### [The task]
The response must consist of the lines below from the one with "Insister sur le" through the one with "masse négative ;", exactly as they appear and with both ends kept.

### [Records for the task]
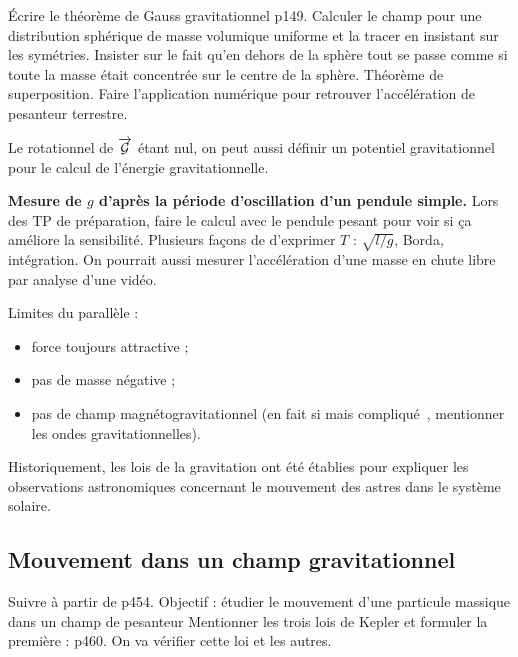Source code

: Écrire le théorème de Gauss gravitationnel \cite{Faroux1996} p149.
Calculer le champ pour une distribution sphérique de masse volumique uniforme et la tracer en insistant sur les symétries.
Insister sur le fait qu'en dehors de la sphère tout se passe comme si toute la masse était concentrée sur le centre de la sphère.
Théorème de superposition.
Faire l'application numérique pour retrouver l'accélération de pesanteur terrestre.
\begin{remarque}
Le rotationnel de $\overrightarrow{\cal{G}}$ étant nul, on peut aussi définir un potentiel gravitationnel pour le calcul de l'énergie gravitationnelle.
\end{remarque}


\begin{experience}
\textbf{Mesure de $g$ d'après la période d'oscillation d'un pendule simple.}
Lors des TP de préparation, faire le calcul avec le pendule pesant pour voir si ça améliore la sensibilité.
Plusieurs façons de d'exprimer $T$ : $\sqrt{l/g}$, Borda, intégration.
On pourrait aussi mesurer l'accélération d'une masse en chute libre par analyse d'une vidéo.
\end{experience}

Limites du parallèle :
\begin{itemize}
\item force toujours attractive ;
\item pas de masse négative ;
\item pas de champ magnétogravitationnel (en fait si mais compliqué~\cite{Mashhoon2007}, mentionner les ondes gravitationnelles).
\end{itemize}

\begin{transition}
Historiquement, les lois de la gravitation ont été établies pour expliquer les observations astronomiques concernant le mouvement des astres dans le système solaire.
\end{transition}

\subsection{Mouvement dans un champ gravitationnel}

Suivre \cite{Michel2017} à partir de p454.
Objectif : étudier le mouvement d'une particule massique dans un champ de pesanteur
Mentionner les trois lois de Kepler et formuler la première : \cite{Michel2017} p460.
On va vérifier cette loi et les autres.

### [Response area]
Insister sur le fait qu'en dehors de la sphère tout se passe comme si toute la masse était concentrée sur le centre de la sphère.
Théorème de superposition.
Faire l'application numérique pour retrouver l'accélération de pesanteur terrestre.
\begin{remarque}
Le rotationnel de $\overrightarrow{\cal{G}}$ étant nul, on peut aussi définir un potentiel gravitationnel pour le calcul de l'énergie gravitationnelle.
\end{remarque}


\begin{experience}
\textbf{Mesure de $g$ d'après la période d'oscillation d'un pendule simple.}
Lors des TP de préparation, faire le calcul avec le pendule pesant pour voir si ça améliore la sensibilité.
Plusieurs façons de d'exprimer $T$ : $\sqrt{l/g}$, Borda, intégration.
On pourrait aussi mesurer l'accélération d'une masse en chute libre par analyse d'une vidéo.
\end{experience}

Limites du parallèle :
\begin{itemize}
\item force toujours attractive ;
\item pas de masse négative ;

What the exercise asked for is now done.